*Exercise prompt*
Beginning with the line below that contains "- [Bereitstellen einer" and ending with the line that contains "- [Vorbereiten von", copy every line exactly. Copy nothing else.

Saved entries
↓

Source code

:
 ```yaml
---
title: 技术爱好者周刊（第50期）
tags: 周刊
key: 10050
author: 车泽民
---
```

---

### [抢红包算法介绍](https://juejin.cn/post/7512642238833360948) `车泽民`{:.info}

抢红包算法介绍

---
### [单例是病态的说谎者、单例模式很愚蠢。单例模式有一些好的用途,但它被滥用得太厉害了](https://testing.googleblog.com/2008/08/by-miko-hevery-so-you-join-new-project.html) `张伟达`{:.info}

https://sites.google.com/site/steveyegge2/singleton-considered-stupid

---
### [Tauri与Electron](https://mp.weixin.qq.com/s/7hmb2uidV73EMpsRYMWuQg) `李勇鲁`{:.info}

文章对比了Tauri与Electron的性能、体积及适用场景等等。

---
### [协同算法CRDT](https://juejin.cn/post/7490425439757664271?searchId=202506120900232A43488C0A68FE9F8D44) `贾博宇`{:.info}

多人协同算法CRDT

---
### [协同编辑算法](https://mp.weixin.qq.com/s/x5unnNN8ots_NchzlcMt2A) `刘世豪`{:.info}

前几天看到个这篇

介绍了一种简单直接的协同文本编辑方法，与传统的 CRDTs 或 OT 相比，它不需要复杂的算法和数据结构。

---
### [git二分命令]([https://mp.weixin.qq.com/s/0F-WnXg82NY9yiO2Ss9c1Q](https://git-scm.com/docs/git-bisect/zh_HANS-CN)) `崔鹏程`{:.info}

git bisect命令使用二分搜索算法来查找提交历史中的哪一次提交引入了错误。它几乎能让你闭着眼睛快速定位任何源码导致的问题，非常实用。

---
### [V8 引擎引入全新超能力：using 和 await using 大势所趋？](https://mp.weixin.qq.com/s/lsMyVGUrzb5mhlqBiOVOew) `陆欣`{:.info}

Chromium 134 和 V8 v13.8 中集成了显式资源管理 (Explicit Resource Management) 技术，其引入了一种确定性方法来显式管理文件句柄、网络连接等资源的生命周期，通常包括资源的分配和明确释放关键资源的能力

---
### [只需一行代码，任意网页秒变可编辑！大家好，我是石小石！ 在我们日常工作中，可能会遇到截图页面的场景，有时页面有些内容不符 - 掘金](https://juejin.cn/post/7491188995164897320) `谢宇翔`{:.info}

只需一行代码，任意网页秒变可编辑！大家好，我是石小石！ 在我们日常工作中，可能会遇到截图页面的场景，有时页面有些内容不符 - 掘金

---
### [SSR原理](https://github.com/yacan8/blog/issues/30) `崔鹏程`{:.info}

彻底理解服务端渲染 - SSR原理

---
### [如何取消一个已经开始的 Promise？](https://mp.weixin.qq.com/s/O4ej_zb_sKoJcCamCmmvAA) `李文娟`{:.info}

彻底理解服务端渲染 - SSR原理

↑
↓

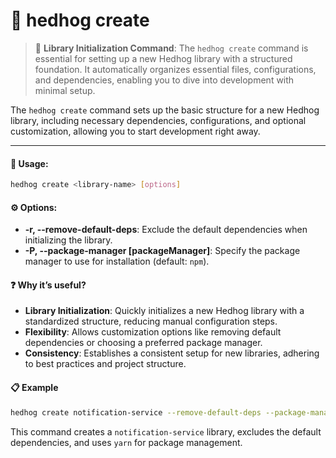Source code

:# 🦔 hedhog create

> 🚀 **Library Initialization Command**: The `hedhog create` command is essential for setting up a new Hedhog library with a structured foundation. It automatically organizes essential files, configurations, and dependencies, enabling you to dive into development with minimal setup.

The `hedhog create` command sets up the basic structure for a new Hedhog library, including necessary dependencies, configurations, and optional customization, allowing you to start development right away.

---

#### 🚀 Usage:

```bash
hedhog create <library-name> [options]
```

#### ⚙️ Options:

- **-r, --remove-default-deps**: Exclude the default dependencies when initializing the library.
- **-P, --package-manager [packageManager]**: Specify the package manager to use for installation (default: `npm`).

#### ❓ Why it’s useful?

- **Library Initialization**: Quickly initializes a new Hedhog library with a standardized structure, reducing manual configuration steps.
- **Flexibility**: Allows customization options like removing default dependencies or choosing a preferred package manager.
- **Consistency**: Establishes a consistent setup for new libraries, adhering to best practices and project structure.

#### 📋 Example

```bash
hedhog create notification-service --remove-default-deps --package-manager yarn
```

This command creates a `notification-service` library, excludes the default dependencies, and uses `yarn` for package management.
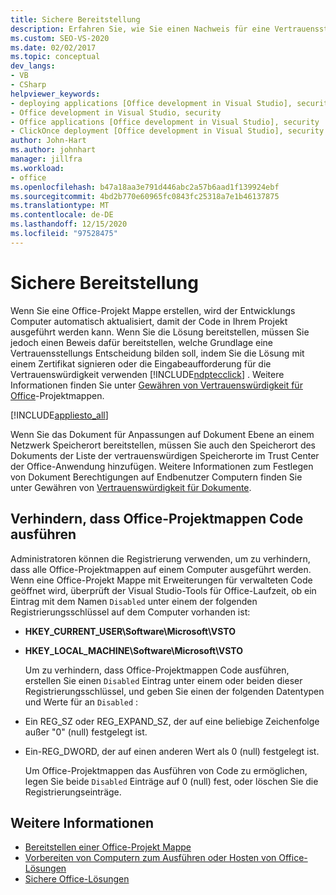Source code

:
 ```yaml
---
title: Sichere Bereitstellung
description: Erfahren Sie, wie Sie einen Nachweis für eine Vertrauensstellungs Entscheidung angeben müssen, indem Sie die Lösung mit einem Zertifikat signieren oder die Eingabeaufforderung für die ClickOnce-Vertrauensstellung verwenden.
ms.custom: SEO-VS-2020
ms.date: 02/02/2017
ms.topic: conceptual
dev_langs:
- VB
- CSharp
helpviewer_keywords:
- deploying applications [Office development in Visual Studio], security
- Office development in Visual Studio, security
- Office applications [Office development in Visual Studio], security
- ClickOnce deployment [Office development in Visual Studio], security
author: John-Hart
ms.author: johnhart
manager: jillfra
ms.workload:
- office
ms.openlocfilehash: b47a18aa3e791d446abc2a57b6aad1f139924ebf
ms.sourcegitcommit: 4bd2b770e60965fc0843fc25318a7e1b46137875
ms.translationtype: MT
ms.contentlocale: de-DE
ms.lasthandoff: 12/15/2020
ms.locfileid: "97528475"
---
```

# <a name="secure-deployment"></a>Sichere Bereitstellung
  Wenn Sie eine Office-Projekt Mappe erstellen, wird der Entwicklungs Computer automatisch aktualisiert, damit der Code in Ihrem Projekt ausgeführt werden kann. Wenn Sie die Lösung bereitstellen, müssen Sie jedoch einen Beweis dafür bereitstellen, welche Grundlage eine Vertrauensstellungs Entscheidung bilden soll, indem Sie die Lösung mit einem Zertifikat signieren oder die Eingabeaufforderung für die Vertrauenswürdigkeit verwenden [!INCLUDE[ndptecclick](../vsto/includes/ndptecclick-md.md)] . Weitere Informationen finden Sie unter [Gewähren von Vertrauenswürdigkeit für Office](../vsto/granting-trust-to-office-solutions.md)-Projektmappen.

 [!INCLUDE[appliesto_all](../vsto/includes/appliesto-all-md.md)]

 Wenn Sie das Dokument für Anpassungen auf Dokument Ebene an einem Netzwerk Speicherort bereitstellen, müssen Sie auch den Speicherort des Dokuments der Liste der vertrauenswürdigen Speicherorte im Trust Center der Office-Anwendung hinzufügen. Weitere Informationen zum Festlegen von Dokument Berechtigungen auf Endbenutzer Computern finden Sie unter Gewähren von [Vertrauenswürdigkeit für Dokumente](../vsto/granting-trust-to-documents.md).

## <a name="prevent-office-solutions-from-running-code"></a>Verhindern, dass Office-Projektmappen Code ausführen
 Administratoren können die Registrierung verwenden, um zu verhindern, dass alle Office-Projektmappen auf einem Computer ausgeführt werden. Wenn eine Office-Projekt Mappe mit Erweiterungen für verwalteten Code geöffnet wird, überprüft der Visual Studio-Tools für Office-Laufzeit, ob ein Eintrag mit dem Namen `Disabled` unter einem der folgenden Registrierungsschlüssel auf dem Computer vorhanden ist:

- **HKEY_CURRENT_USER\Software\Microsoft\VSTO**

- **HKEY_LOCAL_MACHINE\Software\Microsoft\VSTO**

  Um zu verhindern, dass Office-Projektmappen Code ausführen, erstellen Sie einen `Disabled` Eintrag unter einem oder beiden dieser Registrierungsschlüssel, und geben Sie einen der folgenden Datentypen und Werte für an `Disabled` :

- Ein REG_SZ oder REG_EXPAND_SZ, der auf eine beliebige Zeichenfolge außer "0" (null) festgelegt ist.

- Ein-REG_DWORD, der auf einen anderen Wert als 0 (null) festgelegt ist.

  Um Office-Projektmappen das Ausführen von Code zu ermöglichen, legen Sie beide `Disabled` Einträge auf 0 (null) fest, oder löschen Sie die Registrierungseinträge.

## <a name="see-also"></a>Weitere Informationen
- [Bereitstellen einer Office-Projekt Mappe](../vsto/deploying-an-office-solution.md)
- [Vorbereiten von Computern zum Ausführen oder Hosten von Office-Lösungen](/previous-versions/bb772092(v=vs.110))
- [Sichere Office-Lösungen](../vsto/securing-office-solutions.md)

↑
↓

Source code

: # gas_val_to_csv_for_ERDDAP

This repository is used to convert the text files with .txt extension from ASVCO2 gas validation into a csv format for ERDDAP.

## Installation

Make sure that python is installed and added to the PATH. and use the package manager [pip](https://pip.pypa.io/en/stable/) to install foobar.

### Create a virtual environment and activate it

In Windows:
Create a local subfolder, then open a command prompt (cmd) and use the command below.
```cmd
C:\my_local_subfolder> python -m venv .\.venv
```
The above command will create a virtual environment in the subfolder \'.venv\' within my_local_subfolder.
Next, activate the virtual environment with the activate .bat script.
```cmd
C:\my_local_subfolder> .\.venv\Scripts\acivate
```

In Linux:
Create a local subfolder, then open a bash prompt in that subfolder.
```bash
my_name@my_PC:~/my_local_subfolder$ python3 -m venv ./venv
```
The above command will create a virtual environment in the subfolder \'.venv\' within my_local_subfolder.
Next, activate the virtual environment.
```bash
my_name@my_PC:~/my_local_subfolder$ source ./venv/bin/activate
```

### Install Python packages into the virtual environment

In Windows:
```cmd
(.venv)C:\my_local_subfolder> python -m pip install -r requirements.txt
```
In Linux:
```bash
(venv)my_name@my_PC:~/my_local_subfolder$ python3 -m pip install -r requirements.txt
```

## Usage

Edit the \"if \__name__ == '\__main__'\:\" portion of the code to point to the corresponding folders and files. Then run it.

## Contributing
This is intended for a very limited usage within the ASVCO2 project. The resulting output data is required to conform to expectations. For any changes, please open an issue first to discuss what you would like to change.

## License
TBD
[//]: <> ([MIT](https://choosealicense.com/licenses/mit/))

↑

*Answer space*
- [Bereitstellen einer Office-Projekt Mappe](../vsto/deploying-an-office-solution.md)
- [Vorbereiten von Computern zum Ausführen oder Hosten von Office-Lösungen](/previous-versions/bb772092(v=vs.110))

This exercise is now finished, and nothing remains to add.